第58回日本作業療法学会

Presentation information

一般演題

脳血管疾患等

[OA-2] 一般演題:脳血管疾患等 2

Sat. Nov 9, 2024 12:10 PM - 1:10 PM D会場 (小ホール)

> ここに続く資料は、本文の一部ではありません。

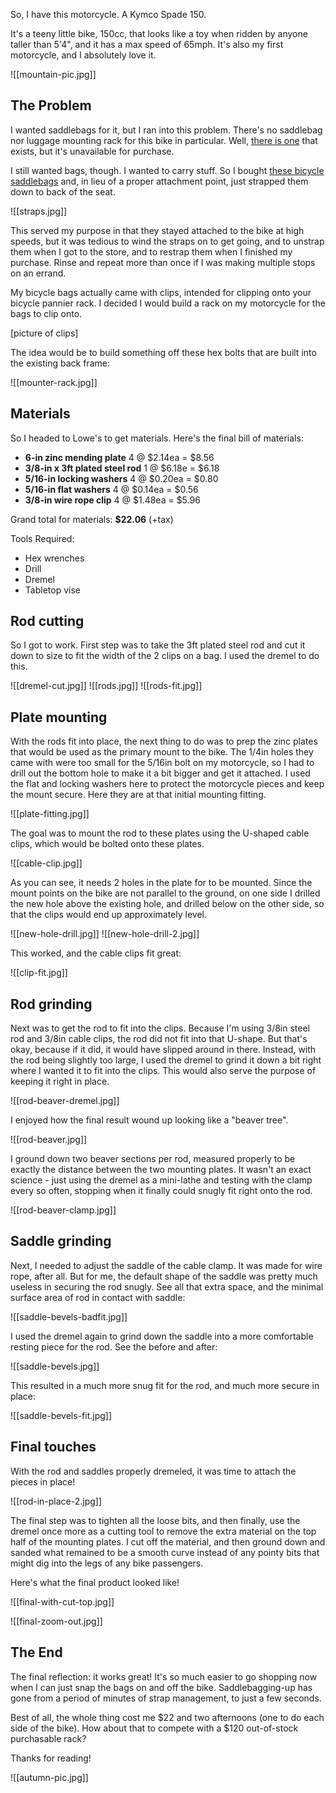 So, I have this motorcycle.  A Kymco Spade 150.

It's a teeny little bike, 150cc, that looks like a toy when ridden by anyone taller than 5'4", and it has a max speed of 65mph.  It's also my first motorcycle, and I absolutely love it.

![[mountain-pic.jpg]]

## The Problem

I wanted saddlebags for it, but I ran into this problem.  There's no saddlebag nor luggage mounting rack for this bike in particular.  Well, [there is one](https://www.steadygarage.com/store/chimera-rear-luggage-rack-for-kymco-spade-150cc) that exists, but it's unavailable for purchase. 

I still wanted bags, though.  I wanted to carry stuff.  So I bought [these bicycle saddlebags](https://www.amazon.com/gp/product/B07J9YMQN9/ref=ppx_yo_dt_b_asin_title_o08_s00) and, in lieu of a proper attachment point, just strapped them down to back of the seat.

![[straps.jpg]]

This served my purpose in that they stayed attached to the bike at high speeds, but it was tedious to wind the straps on to get going, and to unstrap them when I got to the store, and to restrap them when I finished my purchase.  Rinse and repeat more than once if I was making multiple stops on an errand.

My bicycle bags actually came with clips, intended for clipping onto your bicycle pannier rack.  I decided I would build a rack on my motorcycle for the bags to clip onto.

[picture of clips]

The idea would be to build something off these hex bolts that are built into the existing back frame:

![[mounter-rack.jpg]]

## Materials

So I headed to Lowe's to get materials.  Here's the final bill of materials:
- **6-in zinc mending plate**
4 @ $2.14ea = $8.56
- **3/8-in x 3ft plated steel rod**
1 @ $6.18e = $6.18
- **5/16-in locking washers**
4 @ $0.20ea = $0.80
- **5/16-in flat washers**
4 @ $0.14ea = $0.56
- **3/8-in wire rope clip**
4 @ $1.48ea = $5.96

Grand total for materials: **$22.06** (+tax)

Tools Required:
- Hex wrenches
- Drill
- Dremel
- Tabletop vise

## Rod cutting

So I got to work.  First step was to take the 3ft plated steel rod and cut it down to size to fit the width of the 2 clips on a bag.  I used the dremel to do this.

![[dremel-cut.jpg]]
![[rods.jpg]]
![[rods-fit.jpg]]

## Plate mounting

With the rods fit into place, the next thing to do was to prep the zinc plates that would be used as the primary mount to the bike.  The 1/4in holes they came with were too small for the 5/16in bolt on my motorcycle, so I had to drill out the bottom hole to make it a bit bigger and get it attached.  I used the flat and locking washers here to protect the motorcycle pieces and keep the mount secure.  Here they are at that initial mounting fitting.

![[plate-fitting.jpg]]

The goal was to mount the rod to these plates using the U-shaped cable clips, which would be bolted onto these plates. 

![[cable-clip.jpg]]

As you can see, it needs 2 holes in the plate for to be mounted.  Since the mount points on the bike are not parallel to the ground, on one side I drilled the new hole above the existing hole, and drilled below on the other side, so that the clips would end up approximately level.

![[new-hole-drill.jpg]]
![[new-hole-drill-2.jpg]]

This worked, and the cable clips fit great:

![[clip-fit.jpg]]

## Rod grinding

Next was to get the rod to fit into the clips.  Because I'm using 3/8in steel rod and 3/8in cable clips, the rod did not fit into that U-shape.  But that's okay, because if it did, it would have slipped around in there.  Instead, with the rod being slightly too large, I used the dremel to grind it down a bit right where I wanted it to fit into the clips.  This would also serve the purpose of keeping it right in place.

![[rod-beaver-dremel.jpg]]

I enjoyed how the final result wound up looking like a "beaver tree".

![[rod-beaver.jpg]]

I ground down two beaver sections per rod, measured properly to be exactly the distance between the two mounting plates.  It wasn't an exact science - just using the dremel as a mini-lathe and testing with the clamp every so often, stopping when it finally could snugly fit right onto the rod.

![[rod-beaver-clamp.jpg]]

## Saddle grinding

Next, I needed to adjust the saddle of the cable clamp.  It was made for wire rope, after all.  But for me, the default shape of the saddle was pretty much useless in securing the rod snugly.  See all that extra space, and the minimal surface area of rod in contact with saddle:

![[saddle-bevels-badfit.jpg]]

I used the dremel again to grind down the saddle into a more comfortable resting piece for the rod.  See the before and after:

![[saddle-bevels.jpg]]

This resulted in a much more snug fit for the rod, and much more secure in place:

![[saddle-bevels-fit.jpg]]

## Final touches

With the rod and saddles properly dremeled, it was time to attach the pieces in place!

![[rod-in-place-2.jpg]]

The final step was to tighten all the loose bits, and then finally, use the dremel once more as a cutting tool to remove the extra material on the top half of the mounting plates.  I cut off the material, and then ground down and sanded what remained to be a smooth curve instead of any pointy bits that might dig into the legs of any bike passengers.

Here's what the final product looked like!

![[final-with-cut-top.jpg]]

![[final-zoom-out.jpg]]

## The End

The final reflection: it works great! It's so much easier to go shopping now when I can just snap the bags on and off the bike.  Saddlebagging-up has gone from a period of minutes of strap management, to just a few seconds.

Best of all, the whole thing cost me $22 and two afternoons (one to do each side of the bike).  How about that to compete with a $120 out-of-stock purchasable rack?

Thanks for reading!

![[autumn-pic.jpg]]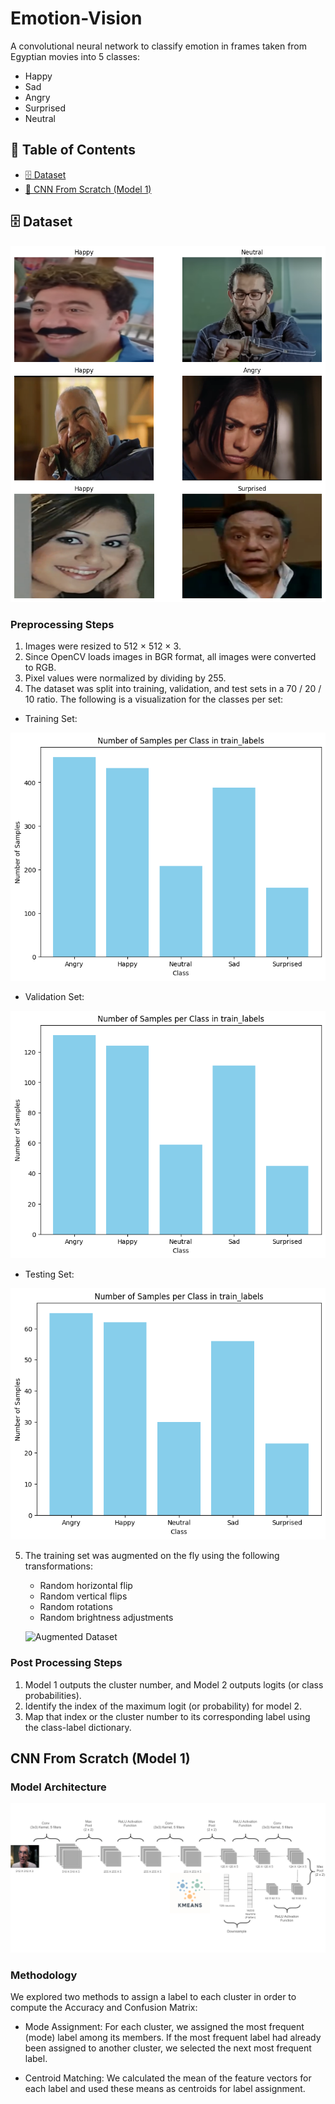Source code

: # Emotion-Vision
A convolutional neural network to classify emotion in frames taken from Egyptian movies into 5 classes:
- Happy
- Sad
- Angry
- Surprised
- Neutral

## 📄 Table of Contents

<!-- - [🚀 Tech Stack](#-tech-stack)
- [✨ Features](#-features) -->
- [🗄️ Dataset](#️-dataset)
- [🤖 CNN From Scratch (Model 1)](#-cnn-from-scratch-model-1)
<!-- - [🔗 REST API Endpoints](#-rest-api-endpoints)
- [🛠️ Setup Instructions](#️-setup-instructions)
- [📖 API Usage Examples](#-api-usage-examples)
- [📁 Project Structure](#-project-structure) -->

## 🗄️ Dataset

![Dataset](images/Dataset.png)

### Preprocessing Steps

1) Images were resized to 512 × 512 × 3.
2) Since OpenCV loads images in BGR format, all images were
converted to RGB.
3) Pixel values were normalized by dividing by 255.
4) The dataset was split into training, validation, and test sets in a 70 /
20 / 10 ratio. The following is a visualization for the classes per set: 
- Training Set:

![Training Set Samples](images/Training%20Set%20Samples.png)

- Validation Set:

![Validation Set Samples](images/Validation%20Set%20Samples.png)

- Testing Set:

![Testing Set Samples](images/Testing%20Set%20Samples.png)

5) The training set was augmented on the fly using the following transformations:
   - Random horizontal flip
   - Random vertical flips
   - Random rotations
   - Random brightness adjustments
   
   ![Augmented Dataset](images/Augmented%20Dataset.png)

### Post Processing Steps

1) Model 1 outputs the cluster number, and Model 2 outputs logits (or class probabilities).
2) ​Identify the index of the maximum logit (or probability) for model 2.
3) ​Map that index or the cluster number to its corresponding label using the class-label dictionary.


## CNN From Scratch (Model 1)

### Model Architecture

![Model 1 Architecture](images/Model%201%20Architecture.png)

### Methodology

We explored two methods to assign a label to each cluster in order to compute the Accuracy and Confusion Matrix:

- Mode Assignment: For each cluster, we assigned the most frequent (mode) label among its members. If the most frequent label had already been assigned to another cluster, we selected the next most frequent label.

- Centroid Matching: We calculated the mean of the feature vectors for each label and used these means as centroids for label assignment.
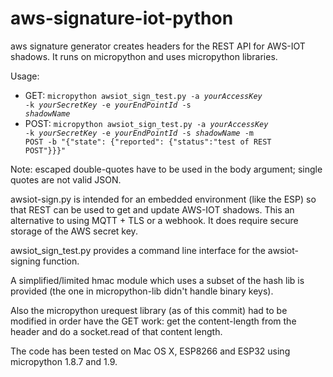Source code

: # aws-signature-iot-python

aws signature generator creates headers for the REST API for AWS-IOT shadows.  It runs on micropython and uses micropython libraries.

Usage:
* GET: <code>micropython awsiot_sign_test.py -a <i>yourAccessKey</i> -k <i>yourSecretKey</i> -e <i>yourEndPointId</i> -s <i>shadowName</i></code>
* POST: <code>micropython awsiot_sign_test.py -a <i>yourAccessKey</i> -k <i>yourSecretKey</i> -e <i>yourEndPointId</i> -s <i>shadowName</i> -m POST -b "{\"state\": {\"reported\": {\"status\":\"test of REST POST\"}}}"</code>

Note: escaped double-quotes have to be used in the body argument; single quotes are not valid JSON.

awsiot-sign.py is intended for an embedded environment (like the ESP) so that REST can be used to get and update AWS-IOT shadows. This an alternative to using MQTT + TLS or a webhook. It does require secure storage of the AWS secret key.

awsiot_sign_test.py provides a command line interface for the awsiot-signing function.

A simplified/limited hmac module which uses a subset of the hash lib is provided (the one in micropython-lib didn't handle binary keys).

Also the micropython urequest library (as of this commit) had to be modified in order have the GET work: get the content-length from the header and do a socket.read of that content length.

The code has been tested on Mac OS X, ESP8266 and ESP32 using micropython 1.8.7 and 1.9.
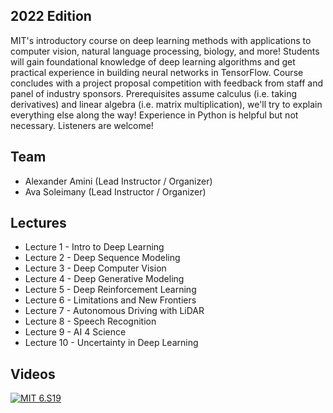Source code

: ## 2022 Edition

MIT's introductory course on deep learning methods with applications to computer vision, natural language processing, biology, and more! Students will gain foundational knowledge of deep learning algorithms and get practical experience in building neural networks in TensorFlow. Course concludes with a project proposal competition with feedback from staff and panel of industry sponsors. Prerequisites assume calculus (i.e. taking derivatives) and linear algebra (i.e. matrix multiplication), we'll try to explain everything else along the way! Experience in Python is helpful but not necessary. Listeners are welcome!

## Team 

- Alexander Amini (Lead Instructor / Organizer)
- Ava Soleimany (Lead Instructor / Organizer)

## Lectures

- Lecture 1 - Intro to Deep Learning
- Lecture 2 - Deep Sequence Modeling
- Lecture 3 - Deep Computer Vision
- Lecture 4 - Deep Generative Modeling
- Lecture 5 - Deep Reinforcement Learning
- Lecture 6 - Limitations and New Frontiers
- Lecture 7 - Autonomous Driving with LiDAR
- Lecture 8 - Speech Recognition
- Lecture 9 - AI 4 Science
- Lecture 10 - Uncertainty in Deep Learning

## Videos

[![MIT 6.S19](https://img.youtube.com/vi/7sB052Pz0sQ/0.jpg)](https://www.youtube.com/watch?v=7sB052Pz0sQ&list=PLtBw6njQRU-rwp5__7C0oIVt26ZgjG9NI)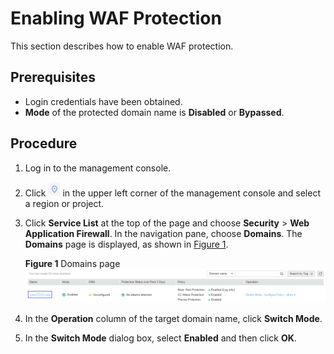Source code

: # Enabling WAF Protection<a name="waf_01_0003"></a>

This section describes how to  enable WAF protection.

## Prerequisites<a name="section2256777914731"></a>

-   Login credentials have been obtained.
-   **Mode**  of the protected domain name is  **Disabled**  or  **Bypassed**.

## Procedure<a name="section18585791172619"></a>

1.  Log in to the management console.
2.  Click  ![](figures/icon-region.png)  in the upper left corner of the management console and select a region or project.
3.  Click  **Service List**  at the top of the page and choose  **Security**  \>  **Web Application Firewall**. In the navigation pane, choose  **Domains**. The  **Domains**  page is displayed, as shown in  [Figure 1](#f6b9e0be38f9b4498a46fea967ef351ae).

    **Figure  1**  Domains page<a name="f6b9e0be38f9b4498a46fea967ef351ae"></a>  
    ![](figures/domains-page.png "domains-page")

4.  In the  **Operation**  column of the target domain name, click  **Switch Mode**.
5.  In the  **Switch Mode**  dialog box, select  **Enabled**  and then click  **OK**.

座長:前田 正憲(鹿教湯三才山リハビリテーションセンター)

[OA-2-3] 修正拘束運動療法(mCI療法)が意欲と活動範囲に及ぼす効果

高橋 芳昌, 後藤 進一郎, 清水 雅裕, 渡邉 郁人 (医療法人豊田会刈谷豊田総合病院 リハビリテーション科)

【序論】
CI療法は,日常生活で麻痺手の使用を拡大する代表的な介入方法として高い科学的根拠が示されている.脳卒中患者のQOLを向上する効果の報告はあるが,生活意欲と活動範囲について検証した報告は少ない.Brownらは,高齢者の53%が入院後に活動量が低下し,自然経過だけでは回復しない可能性を示唆している.
【目的】
今回,片麻痺で趣味の釣りができなくなり,意欲が低下した脳血管障害症例を担当した.自宅退院後,外来リハビリにてmCI療法を実施し,釣りという対象にとって意味のある作業に関する活動の遂行により生活意欲と活動範囲が向上しため報告する.
【方法】
対象は70代男性でアテローム血栓性脳梗塞を発症し,右片麻痺を呈した.発症2週間後に急性期治療が終了し,自宅退院後,外来リハビリテーション(以下,リハ)を継続した.右利き手の使用困難さを認めたため,発症94日後(FIM合計123点・高次脳機能障害なし)にmCI療法を実施した.mCI療法は,個別療法1.5時間+自主練習1.5時間を連続した平日10日間に実施した.個別療法の内容は,課題指向型練習と麻痺手使用を促す行動的戦略Transfer Package(TP)を実施した.課題指向型練習では,本人の目標(釣りの餌作り等やりたい)に応じて課題内容を変更し,成功体験が得られやすいように難易度を調整した.評価はmCI療法実施前/実施2週間後/実施1カ月後に,簡易上肢機能検査(STEF),Fugl-Meyer Assessment(FMA),Motor Activity Log-Amount of Use(MAL-AOU),-How well(MAL-HW),Life space assessment(LSA)を使用した.また,mCI療法前後の日常生活における意欲と活動の変化について,ご家族に聞き取り調査をした.倫理的配慮は当院倫理委員会の承認を得て実施した.対象者には同意書を用いて説明し実施した. 
【結果】
mCI療法実施前/実施2週間後/実施1カ月後の評価は,STEF右44/80/80点,FMA右60/65/65点,MAL-AOU(平均値)右1.8/3.7/4.6点,MAL-HW(平均値)右1.6/3.8/4.2点であった.LSAは,70/70/100点であり,生活空間は居室内から町内外への活動頻度が増加し,活動範囲は向上した.本人からは「時間はかかったけど魚が捌けるようになった」と嬉しそうに話された.ご家族からは「スーパーで魚を見つけようと歩く距離が増えた」「自ら自転車で外出するようになった」「釣りの仕掛けを他人の分まで作るようになった」「新しいことに興味を持って行動するようになった」との返答があり,生活意欲の向上がみられた.
【考察】
原田らは65~74歳のLSAスコア調査にて平均61.1±27.0と示している.Bakerらは,LSAのMCIDは10点以上と報告している.mCI療法実施1カ月のLSAの変化量は30点でMCIDより上回り,年代別の平均より活動範囲は向上した.意欲が向上した背景は,mCI療法を通して段階づけた成功体験が,釣りに関連した活動への能動的な参加のきっかけとなり,捌いた魚を家族に振る舞うなど,家庭内外の役割を担う機会ができたためと考えた.mCI療法の実施において,個別目標に合わせた課題調整とTPによる生活への汎下の成功体験が,生活意欲と活動範囲の拡大を促すことが示唆された.